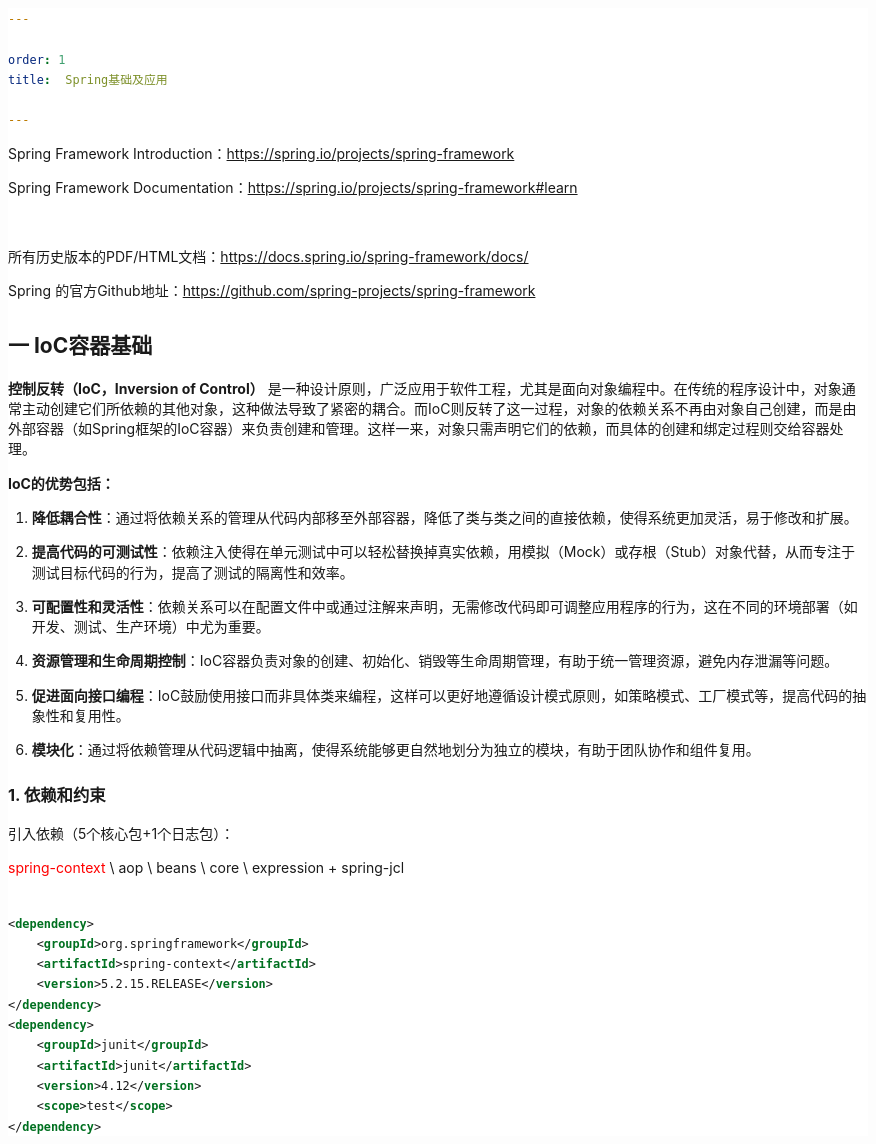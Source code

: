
 ```yaml
---

order: 1
title:  Spring基础及应用

---
```



Spring Framework Introduction：https://spring.io/projects/spring-framework 

Spring Framework Documentation：https://spring.io/projects/spring-framework#learn

<br>

所有历史版本的PDF/HTML文档：https://docs.spring.io/spring-framework/docs/ 

Spring 的官方Github地址：https://github.com/spring-projects/spring-framework 



## 一 IoC容器基础

**控制反转（IoC，Inversion of Control）** 是一种设计原则，广泛应用于软件工程，尤其是面向对象编程中。在传统的程序设计中，对象通常主动创建它们所依赖的其他对象，这种做法导致了紧密的耦合。而IoC则反转了这一过程，对象的依赖关系不再由对象自己创建，而是由外部容器（如Spring框架的IoC容器）来负责创建和管理。这样一来，对象只需声明它们的依赖，而具体的创建和绑定过程则交给容器处理。

**IoC的优势包括：**

1. **降低耦合性**：通过将依赖关系的管理从代码内部移至外部容器，降低了类与类之间的直接依赖，使得系统更加灵活，易于修改和扩展。

2. **提高代码的可测试性**：依赖注入使得在单元测试中可以轻松替换掉真实依赖，用模拟（Mock）或存根（Stub）对象代替，从而专注于测试目标代码的行为，提高了测试的隔离性和效率。

3. **可配置性和灵活性**：依赖关系可以在配置文件中或通过注解来声明，无需修改代码即可调整应用程序的行为，这在不同的环境部署（如开发、测试、生产环境）中尤为重要。

4. **资源管理和生命周期控制**：IoC容器负责对象的创建、初始化、销毁等生命周期管理，有助于统一管理资源，避免内存泄漏等问题。

5. **促进面向接口编程**：IoC鼓励使用接口而非具体类来编程，这样可以更好地遵循设计模式原则，如策略模式、工厂模式等，提高代码的抽象性和复用性。

6. **模块化**：通过将依赖管理从代码逻辑中抽离，使得系统能够更自然地划分为独立的模块，有助于团队协作和组件复用。


### 1. 依赖和约束

引入依赖（5个核心包+1个日志包）：

<font color='red'> spring-context </font> \ aop \ beans \ core \ expression  + spring-jcl

```xml

<dependency>
    <groupId>org.springframework</groupId>
    <artifactId>spring-context</artifactId>
    <version>5.2.15.RELEASE</version>
</dependency>
<dependency>
    <groupId>junit</groupId>
    <artifactId>junit</artifactId>
    <version>4.12</version>
    <scope>test</scope>
</dependency>

```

* * *

## WHAT YOU WILL DO
Scan the entries above for the string "projects" and copy each line that contains it.

## ANSWER TO THE EXERCISE
Spring Framework Introduction：https://spring.io/projects/spring-framework 
Spring Framework Documentation：https://spring.io/projects/spring-framework#learn
Spring 的官方Github地址：https://github.com/spring-projects/spring-framework 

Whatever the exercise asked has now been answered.